Because the number of respondents per category was limited in each province and territory, we did not identify respondents by category, in order to preserve their anonymity and the confidentiality of their responses.

We organized two focus groups comprised of legal professionals working in various jurisdictions. That approach enabled us to explore certain key issues and questions in greater depth. Two groups were involved: 11 legal professionals who practise in French in provinces that are majority English-speaking, who discussed the delivery of judicial and legal services in French, and four legal professionals who practise in English in Quebec, who discussed the delivery of judicial and legal services in English in that province.

Final Report

The final report sets out the analysis of the information collected using the methods described here. It is broken down by jurisdiction, and presents a profile of each of the ten provinces and three territories. For each of those jurisdictions, we follow the same analytical format: a description of the structure of the judicial system, a description of the francophone community, a profile of the survey respondents, an overview of the supply of and demand for services in the minority official language, a description of the barriers to access to justice in the minority official language, and the possible solutions proposed.

The quantitative data that we collected using the survey are supported by, or qualified or questioned having regard to, the qualitative data collected through interviews, questionnaires and focus groups. Although the analytical framework is uniform, the scope of the analysis in certain provinces, or in respect of certain items, may vary, particularly as a result of the size of the sample and the quality of the information collected.

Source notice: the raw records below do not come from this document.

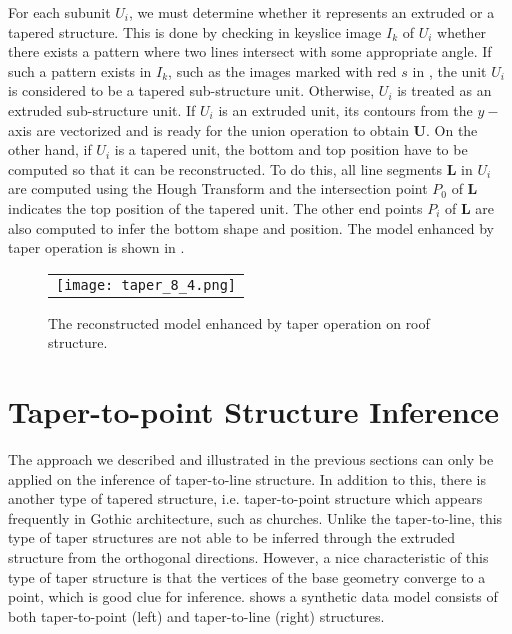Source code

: For each subunit $U_i$, we must determine whether it represents an extruded or
a tapered structure.
This is done by checking in keyslice image $I_k$ of $U_i$ whether there exists
a pattern where two lines intersect with some appropriate angle.
If such a pattern exists in $I_k$, such as the images marked with red $s$ in
, the unit $U_i$ is considered to be a tapered sub-structure unit.
Otherwise, $U_i$ is treated as an extruded sub-structure unit.
If $U_i$ is an extruded unit, its contours from the $y-$ axis are vectorized
and is ready for the union operation to obtain $\boldsymbol{U}$.
On the other hand, if $U_i$ is a tapered unit, the bottom and top position
have to be computed so that it can be reconstructed.
To do this, all line segments $\boldsymbol{L}$ in $U_i$ are computed using
the Hough Transform and the intersection point $P_0$ of $\boldsymbol{L}$
indicates the top position of the tapered unit.
The other end points $P_i$ of $\boldsymbol{L}$ are also computed to infer
the bottom shape and position. 
The model enhanced by taper operation is shown in .

\begin{figure}[htbp]
\begin{center}
\begin{tabular}{c}
\texttt{[image: taper\_8\_4.png]}
\end{tabular}
\end{center}
\caption{ The reconstructed model enhanced by taper operation on roof structure. }
\label{fig:DXF_taper_model}
\end{figure}

\section{Taper-to-point Structure Inference}
\label{sec:tsd_ttp}
The approach we described and illustrated in the previous sections can only be
applied on the inference of taper-to-line structure. 
In addition to this, there is another
type of tapered structure, i.e. taper-to-point structure which appears frequently in 
Gothic architecture, such as churches.
Unlike the taper-to-line, this type of taper structures are not able to be inferred 
through the extruded structure from the orthogonal directions.
However, a nice characteristic of this type of taper structure is that
the vertices of the base geometry converge to a point, which is good clue for inference.
 shows a synthetic data model consists of both taper-to-point (left)
and taper-to-line (right) structures.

We identified four variables as "structuring variables", that is, variables that might have an influence on the question being studied, and from which broad trends may be identified (judicial district, first language, language of work, university attended). However, those four variables are not all of the same relevance, even where numbers were sufficient to draw valid conclusions in those respects. We therefore made use of those variables, as structuring factors, only where the number of respondents permitted and a relatively important deviation appeared to exist.

The report also includes a national summary identifying connections among the various factual situations that exist in Canada, including overall satisfaction with judicial and legal services in the minority language, supply of and demand for those services, the principal barriers to access, possible solutions and exemplary innovative practices.


  • [1] The expression "minority official language" refers to English in Quebec and French in the other provinces and territories.